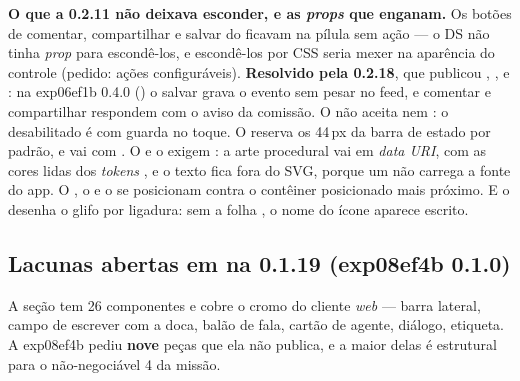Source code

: \begin{atencao}
\textbf{O que a 0.2.11 não deixava esconder, e as \emph{props} que enganam.} Os
botões de comentar, compartilhar e salvar do  ficavam na
pílula sem ação --- o DS não tinha \emph{prop} para escondê-los, e escondê-los por
CSS seria mexer na aparência do controle (pedido: ações configuráveis).
\textbf{Resolvido pela 0.2.18}, que publicou , ,
 e : na exp06ef1b 0.4.0 () o
salvar grava o evento sem pesar no feed, e comentar e compartilhar respondem com o aviso da
comissão. O
 não aceita  nem : o desabilitado é
 com guarda no toque. O  reserva os 44\,px da
barra de estado por padrão, e vai com . O
 e o  exigem : a arte procedural vai em
\emph{data URI}, com as cores lidas dos \emph{tokens} , e o texto
fica fora do SVG, porque um  não carrega a fonte do app. O
, o  e o  se posicionam
contra o contêiner posicionado mais próximo. E o  desenha o
glifo por ligadura: sem a folha , o nome do ícone
aparece escrito.
\end{atencao}

\subsection{Lacunas abertas em  na 0.1.19 (exp08ef4b 0.1.0)}

A seção tem 26 componentes e cobre o cromo do cliente \emph{web} --- barra
lateral, campo de escrever com a doca, balão de fala, cartão de agente, diálogo,
etiqueta. A exp08ef4b pediu \textbf{nove} peças que ela não publica, e a maior
delas é estrutural para o não-negociável 4 da missão.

────────────────────────────────────────

• [Problem description]: Exclude every image and return the material above exactly.

• [Exercise response]:
Source code

: \begin{atencao}
\textbf{O que a 0.2.11 não deixava esconder, e as \emph{props} que enganam.} Os
botões de comentar, compartilhar e salvar do  ficavam na
pílula sem ação --- o DS não tinha \emph{prop} para escondê-los, e escondê-los por
CSS seria mexer na aparência do controle (pedido: ações configuráveis).
\textbf{Resolvido pela 0.2.18}, que publicou , ,
 e : na exp06ef1b 0.4.0 () o
salvar grava o evento sem pesar no feed, e comentar e compartilhar respondem com o aviso da
comissão. O
 não aceita  nem : o desabilitado é
 com guarda no toque. O  reserva os 44\,px da
barra de estado por padrão, e vai com . O
 e o  exigem : a arte procedural vai em
\emph{data URI}, com as cores lidas dos \emph{tokens} , e o texto
fica fora do SVG, porque um  não carrega a fonte do app. O
, o  e o  se posicionam
contra o contêiner posicionado mais próximo. E o  desenha o
glifo por ligadura: sem a folha , o nome do ícone
aparece escrito.
\end{atencao}

\subsection{Lacunas abertas em  na 0.1.19 (exp08ef4b 0.1.0)}

A seção tem 26 componentes e cobre o cromo do cliente \emph{web} --- barra
lateral, campo de escrever com a doca, balão de fala, cartão de agente, diálogo,
etiqueta. A exp08ef4b pediu \textbf{nove} peças que ela não publica, e a maior
delas é estrutural para o não-negociável 4 da missão.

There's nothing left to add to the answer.